# Serve a TensorFlow hub model

The model for this example was trained using this sample notebook on sagemaker - https://github.com/awslabs/amazon-sagemaker-examples/blob/master/sagemaker-python-sdk/pytorch_mnist/pytorch_mnist.ipynb

It is certainly easiler to do estimator.deploy() using the standard Sagemaker SDK if you are following that example, but cinsider this one if you have a pytorch model (or two) on S3 and you are looking for an easy way to test and deploy this model. Using tensorflow-gpu==2.0.0 instead of normal tf because of a live issue regarding libinfer.so

In [None]:
!pip install --upgrade pip
!pip install wrapt --upgrade --ignore-installed
!pip install --upgrade tensorflow-gpu==2.0.0 tensorflow-hub

In [None]:
inputs = "The quick brown fox jumps over the lazy dog."

In [None]:
import tensorflow
import tensorflow_hub as hub

embed = hub.load("https://tfhub.dev/google/universal-sentence-encoder/4")

In [None]:
embeddings = embed([inputs])
print(embeddings)

## Step 1 : Write a model transform script

#### Make sure you have a ...

- "load_model" function
    - input args are model path
    - returns loaded model object
    - model name is the same as what you saved the model file as (see above step)
<br><br>
- "predict" function
    - input args are the loaded model object and a payload
    - returns the result of model.predict
    - make sure you format it as a single (or multiple) string return inside a list for real time (for mini batch)
    - from a client, a list  or string or np.array that is sent for prediction is interpreted as bytes. Do what you have to for converting back to list or string or np.array
    - return the error for debugging


In [None]:
%%writefile modelscript_tensorflow.py
import tensorflow as tf
import numpy as np
import tensorflow_hub as hub
import json

#Return loaded model
def load_model(modelpath):
    model = hub.load("https://tfhub.dev/google/universal-sentence-encoder/4") 
    return model

# return prediction based on loaded model (from the step above) and an input payload
def predict(model, payload):
    try:
        if(type(payload) == str):
            data = [payload]
        else:
            data = [payload.decode()]# Multi model endpoints -> [payload[0]['body'].decode()]
            
        out = np.asarray(model(data)).tolist()
    except Exception as e:
        out = str(e)
    return [json.dumps({'output':[out],'tfeager': tf.executing_eagerly()})]
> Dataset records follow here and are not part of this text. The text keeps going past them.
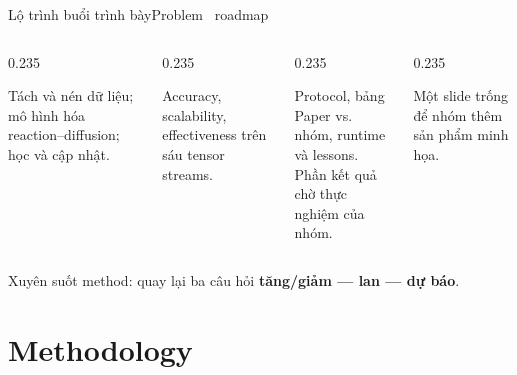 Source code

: \documentclass[aspectratio=169,11pt]{beamer}
\begin{document}
\begin{frame}[shrink=5]{Lộ trình buổi trình bày}{Problem \textperiodcentered\ roadmap}
\begin{columns}[T,onlytextwidth]
\begin{column}{0.235\textwidth}
\begin{intuition}
  Tách và nén dữ liệu; mô hình hóa reaction--diffusion; học và cập nhật.
\end{intuition}
\end{column}
\begin{column}{0.235\textwidth}
\begin{mathcard}
  Accuracy, scalability, effectiveness trên sáu tensor streams.
\end{mathcard}
\end{column}
\begin{column}{0.235\textwidth}
\begin{questioncard}
  \par
  Protocol, bảng Paper vs. nhóm, runtime và lessons.\\[2mm]
  {\small Phần kết quả chờ thực nghiệm của nhóm.}
\end{questioncard}
\end{column}
\begin{column}{0.235\textwidth}
\begin{takeaway}
  Một slide trống để nhóm thêm sản phẩm minh họa.
\end{takeaway}
\end{column}
\end{columns}
\vspace{7mm}
\centering
{\large\color{DTNavy}Xuyên suốt method: quay lại ba câu hỏi \textbf{tăng/giảm --- lan --- dự báo}.}
\end{frame}

\section{Methodology}
\end{document}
## Does this work locally? (not "_in a container locally_", but _actually_ in local)

In [None]:
from modelscript_tensorflow import *
model = load_model('./') # path doesn't matter here since we're loading the model directly in the script

In [None]:
predict(model,inputs)

### ok great! Now let's install ezsmdeploy

_[To Do]_: currently local; replace with pip version!

In [None]:
!pip uninstall -y ezsmdeploy

In [None]:
!pip install ezsmdeploy

In [None]:
import ezsmdeploy

#### If you have been running other inference containers in local mode, stop existing containers to avoid conflict

In [None]:
!docker container stop $(docker container ls -aq) >/dev/null

## Deploy locally

Large models take longer to download and deploy (check TF hub source code to check. Also, keep in mind that hub models are downloaded in each worker; TF hub will recognize that all workers are set to download the same model and will not repeat the download; it will instead give you a _already being downloaded by "worker id"_ 

In [None]:
ez = ezsmdeploy.Deploy(model = None, #Since we are loading a model from TF hub
                  script = 'modelscript_tensorflow.py',
                  requirements = ['numpy','tensorflow-gpu==2.0.0','tensorflow_hub'], #or pass in the path to requirements.txt
                  instance_type = 'local_gpu',
                  wait = True)

## Test containerized version locally

Since you are downloading this model from a hub, the first time you invoke it will be slow, so invoke again to get an inference without all of the container logs. Prediction will especially be slow if your model is still downloading!

In [None]:
out = ez.predictor.predict(inputs.encode()).decode()
out

In [None]:
!docker container stop $(docker container ls -aq) >/dev/null

## Deploy on SageMaker

In [None]:
ezonsm = ezsmdeploy.Deploy(model = None, #Since we are loading a model from TF hub,
                  script = 'modelscript_tensorflow.py',
                  requirements = ['numpy','tensorflow-gpu==2.0.0','tensorflow_hub'],
                  wait = True,
                  instance_type = 'ml.p3.2xlarge',
                  monitor = True) # turn on model monitoring 

In [None]:
out = ezonsm.predictor.predict(inputs).decode()
out

In [None]:
ezonsm.predictor.delete_endpoint()